Début décembre le Conseil fédéral a, sur proposition de son ministre de la santé Didier Burkhalter, annoncé une forte augmentation de la charge financière des patients. Ces derniers devront débourser de leur poche, dès le 1er janvier, un montant annuel de 155 millions de francs, pour des prestations prises en charge à ce jour par l’assurance-maladie obligatoire.
La première augmentation concerne la contribution en cas de séjour hospitalier dont le montant s’élèvera désormais à 15 francs par jour d’hospitalisation et s’appliquera à tous les adultes, et pas seulement aux personnes célibataires qui payaient jusqu’à maintenant 10 francs. Les enfants et les jeunes adultes jusqu’à 25 ans encore en formation en restent exemptés. Cette modification doit alléger de près de 115 millions de francs la charge de l’assurance de base. Mais elle aura pour effet qu’un séjour hospitalier d’une semaine coûtera 105 francs de plus à tout patient adulte.
Dès le 1er janvier également, l’assurance-maladie obligatoire ne remboursera plus, un montant de 180 francs pour le remplacement de lunettes ou de verres de contact – tous les cinq ans pour les adultes et chaque année pour les enfants et adolescents (sur prescription médicale). Ce sont 10 autres millions de francs par an que le Conseil fédéral met à charge des assurés. Outre les lunettes, la participation à d’autres produits médicaux sera réduite. Economie: 30 millions de francs par an.

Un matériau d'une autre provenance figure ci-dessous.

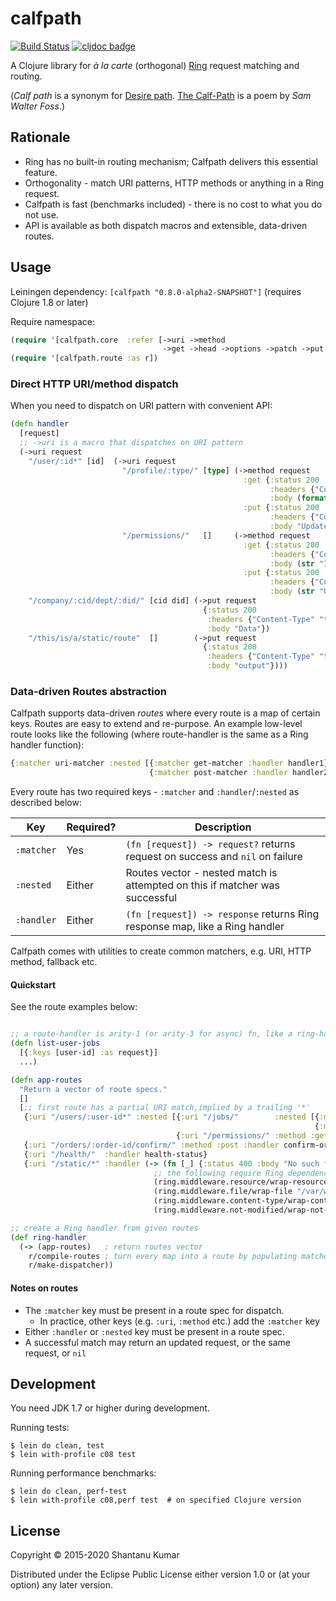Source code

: # calfpath

[![Build Status](https://travis-ci.org/kumarshantanu/calfpath.svg)](https://travis-ci.org/kumarshantanu/calfpath)
[![cljdoc badge](https://cljdoc.org/badge/calfpath/calfpath)](https://cljdoc.org/d/calfpath/calfpath)

A Clojure library for _à la carte_ (orthogonal) [Ring](https://github.com/ring-clojure/ring) request matching and routing.

(_Calf path_ is a synonym for [Desire path](http://en.wikipedia.org/wiki/Desire_path).
[The Calf-Path](http://www.poets.org/poetsorg/poem/calf-path) is a poem by _Sam Walter Foss_.)


## Rationale

- Ring has no built-in routing mechanism; Calfpath delivers this essential feature.
- Orthogonality - match URI patterns, HTTP methods or anything in a Ring request.
- Calfpath is fast (benchmarks included) - there is no cost to what you do not use.
- API is available as both dispatch macros and extensible, data-driven routes.


## Usage

Leiningen dependency: `[calfpath "0.8.0-alpha2-SNAPSHOT"]` (requires Clojure 1.8 or later)

Require namespace:
```clojure
(require '[calfpath.core  :refer [->uri ->method
                                  ->get ->head ->options ->patch ->put ->post ->delete]])
(require '[calfpath.route :as r])
```


### Direct HTTP URI/method dispatch

When you need to dispatch on URI pattern with convenient API:
```clojure
(defn handler
  [request]
  ;; ->uri is a macro that dispatches on URI pattern
  (->uri request
    "/user/:id*" [id]  (->uri request
                         "/profile/:type/" [type] (->method request
                                                    :get {:status 200
                                                          :headers {"Content-Type" "text/plain"}
                                                          :body (format "ID: %s, Type: %s" id type)}
                                                    :put {:status 200
                                                          :headers {"Content-Type" "text/plain"}
                                                          :body "Updated"})
                         "/permissions/"   []     (->method request
                                                    :get {:status 200
                                                          :headers {"Content-Type" "text/plain"}
                                                          :body (str "ID: " id)}
                                                    :put {:status 200
                                                          :headers {"Content-Type" "text/plain"}
                                                          :body (str "Updated ID: " id)}))
    "/company/:cid/dept/:did/" [cid did] (->put request
                                           {:status 200
                                            :headers {"Content-Type" "text/plain"}
                                            :body "Data"})
    "/this/is/a/static/route"  []        (->put request
                                           {:status 200
                                            :headers {"Content-Type" "text/plain"}
                                            :body "output"})))
```


### Data-driven Routes abstraction

Calfpath supports data-driven _routes_ where every route is a map of certain keys. Routes are easy to
extend and re-purpose. An example low-level route looks like the following (where route-handler is the
same as a Ring handler function):

```clojure
{:matcher uri-matcher :nested [{:matcher get-matcher :handler handler1}
                               {:matcher post-matcher :handler handler2}]}
```

Every route has two required keys - `:matcher` and `:handler`/`:nested` as described below:

| Key        | Required? | Description |
|------------|-----------|-------------|
| `:matcher` |    Yes    | `(fn [request]) -> request?` returns request on success and `nil` on failure |
| `:nested`  |   Either  | Routes vector - nested match is attempted on this if matcher was successful |
| `:handler` |   Either  | `(fn [request]) -> response` returns Ring response map, like a Ring handler |

Calfpath comes with utilities to create common matchers, e.g. URI, HTTP method, fallback etc.

#### Quickstart

See the route examples below:

```clojure

;; a route-handler is arity-1 (or arity-3 for async) fn, like a ring-handler
(defn list-user-jobs
  [{:keys [user-id] :as request}]
  ...)

(defn app-routes
  "Return a vector of route specs."
  []
  [;; first route has a partial URI match,implied by a trailing '*'
   {:uri "/users/:user-id*" :nested [{:uri "/jobs/"        :nested [{:method :get  :handler list-user-jobs}
                                                                    {:method :post :handler assign-job}]}
                                     {:uri "/permissions/" :method :get :handler permissions-hanler}]}
   {:uri "/orders/:order-id/confirm/" :method :post :handler confirm-order}        ; :uri is lifted over :method
   {:uri "/health/"  :handler health-status}
   {:uri "/static/*" :handler (-> (fn [_] {:status 400 :body "No such file"})      ; static files serving example
                                ;; the following require Ring dependency in your project
                                (ring.middleware.resource/wrap-resource "public")  ; render files from classpath
                                (ring.middleware.file/wrap-file "/var/www/public") ; render files from filesystem
                                (ring.middleware.content-type/wrap-content-type)
                                (ring.middleware.not-modified/wrap-not-modified))}])

;; create a Ring handler from given routes
(def ring-handler
  (-> (app-routes)   ; return routes vector
    r/compile-routes ; turn every map into a route by populating matchers in them
    r/make-dispatcher))
```

#### Notes on routes

- The `:matcher` key must be present in a route spec for dispatch.
  - In practice, other keys (e.g. `:uri`, `:method` etc.) add the `:matcher` key
- Either `:handler` or `:nested` key must be present in a route spec.
- A successful match may return an updated request, or the same request, or `nil`


## Development

You need JDK 1.7 or higher during development.

Running tests:

```shell
$ lein do clean, test
$ lein with-profile c08 test
```

Running performance benchmarks:

```shell
$ lein do clean, perf-test
$ lein with-profile c08,perf test  # on specified Clojure version
```


## License

Copyright © 2015-2020 Shantanu Kumar

Distributed under the Eclipse Public License either version 1.0 or (at
your option) any later version.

Je fustige cette manière de faire. Le Conseil fédéral pénalise les familles et les malades chroniques qui doivent régulièrement être hospitalisées. Leur situation économique s’en trouvera dès lors péjorée. Cela m’interpelle comme politicienne et présidente de l’Association fribourgeoise du diabète. J’ai déposé une intervention parlementaire lors de la dernière session du Conseil national pour revenir sur ces décisions que le Conseil fédéral veut introduire par la porte de derrière.